• [WHAT TO WORK ON] Once you reach the line that holds "When the assembler" in the listing below, output it and every line after it through the line that holds "2. QueueDataset turns", word for word.

• [SUPPLIED RECORDS]

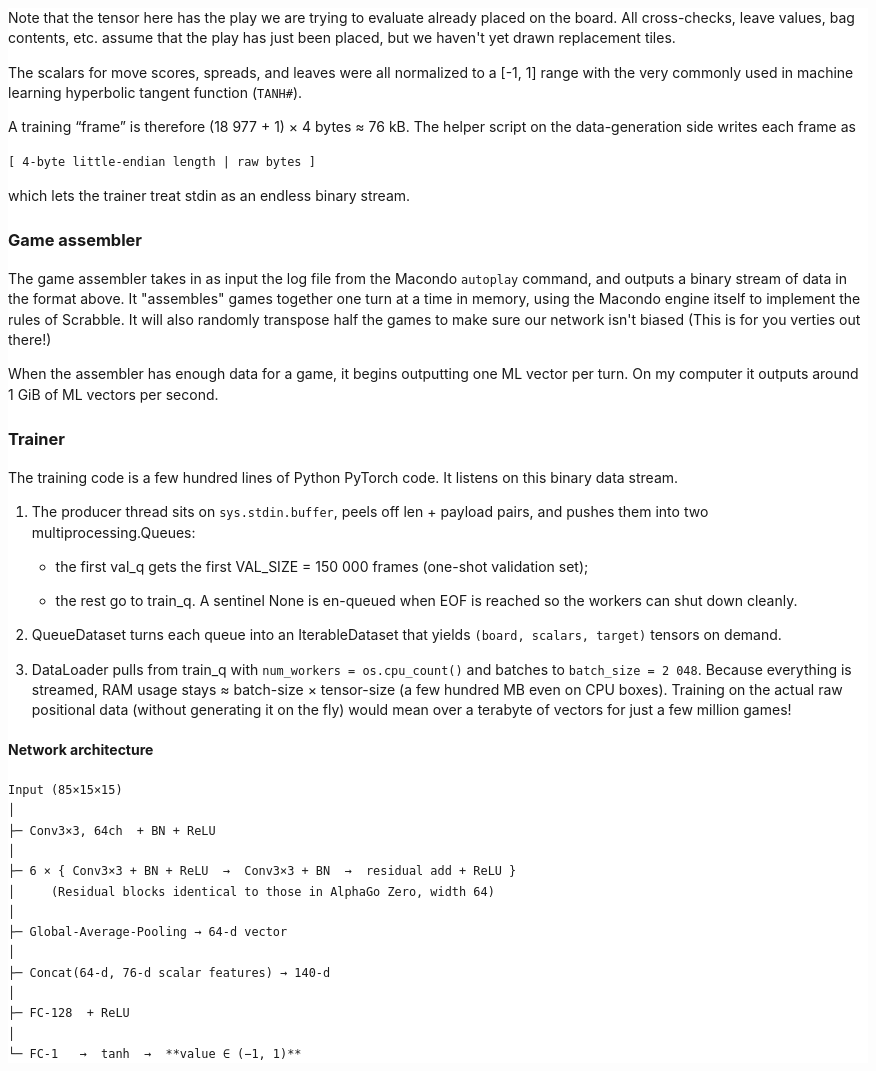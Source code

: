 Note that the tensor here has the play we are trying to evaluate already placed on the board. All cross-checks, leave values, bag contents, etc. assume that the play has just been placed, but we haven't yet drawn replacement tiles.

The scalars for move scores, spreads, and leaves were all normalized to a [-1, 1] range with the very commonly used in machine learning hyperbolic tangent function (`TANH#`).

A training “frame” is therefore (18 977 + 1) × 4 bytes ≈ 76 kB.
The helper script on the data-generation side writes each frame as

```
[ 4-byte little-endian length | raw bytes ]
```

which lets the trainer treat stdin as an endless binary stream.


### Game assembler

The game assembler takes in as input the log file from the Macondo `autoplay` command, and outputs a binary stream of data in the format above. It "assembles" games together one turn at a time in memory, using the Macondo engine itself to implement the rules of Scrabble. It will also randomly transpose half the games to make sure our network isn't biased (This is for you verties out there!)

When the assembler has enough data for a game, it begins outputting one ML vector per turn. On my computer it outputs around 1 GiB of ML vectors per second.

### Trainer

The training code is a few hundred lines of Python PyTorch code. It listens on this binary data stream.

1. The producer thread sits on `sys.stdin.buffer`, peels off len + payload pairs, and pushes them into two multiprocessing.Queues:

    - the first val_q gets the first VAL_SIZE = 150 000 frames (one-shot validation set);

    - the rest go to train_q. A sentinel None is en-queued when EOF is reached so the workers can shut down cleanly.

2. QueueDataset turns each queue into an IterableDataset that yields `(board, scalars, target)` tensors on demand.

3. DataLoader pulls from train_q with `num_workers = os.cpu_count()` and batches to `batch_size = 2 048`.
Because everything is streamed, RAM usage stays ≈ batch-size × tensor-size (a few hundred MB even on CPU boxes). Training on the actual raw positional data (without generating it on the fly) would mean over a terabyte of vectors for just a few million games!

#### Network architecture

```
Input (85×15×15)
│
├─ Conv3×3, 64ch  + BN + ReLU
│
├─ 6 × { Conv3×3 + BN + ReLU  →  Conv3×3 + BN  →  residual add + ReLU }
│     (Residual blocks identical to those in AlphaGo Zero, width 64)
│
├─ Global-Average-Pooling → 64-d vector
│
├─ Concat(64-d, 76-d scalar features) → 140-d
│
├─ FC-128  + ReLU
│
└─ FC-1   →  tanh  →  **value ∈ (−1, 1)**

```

• [ANSWER AREA]
When the assembler has enough data for a game, it begins outputting one ML vector per turn. On my computer it outputs around 1 GiB of ML vectors per second.

### Trainer

The training code is a few hundred lines of Python PyTorch code. It listens on this binary data stream.

1. The producer thread sits on `sys.stdin.buffer`, peels off len + payload pairs, and pushes them into two multiprocessing.Queues:

    - the first val_q gets the first VAL_SIZE = 150 000 frames (one-shot validation set);

    - the rest go to train_q. A sentinel None is en-queued when EOF is reached so the workers can shut down cleanly.

2. QueueDataset turns each queue into an IterableDataset that yields `(board, scalars, target)` tensors on demand.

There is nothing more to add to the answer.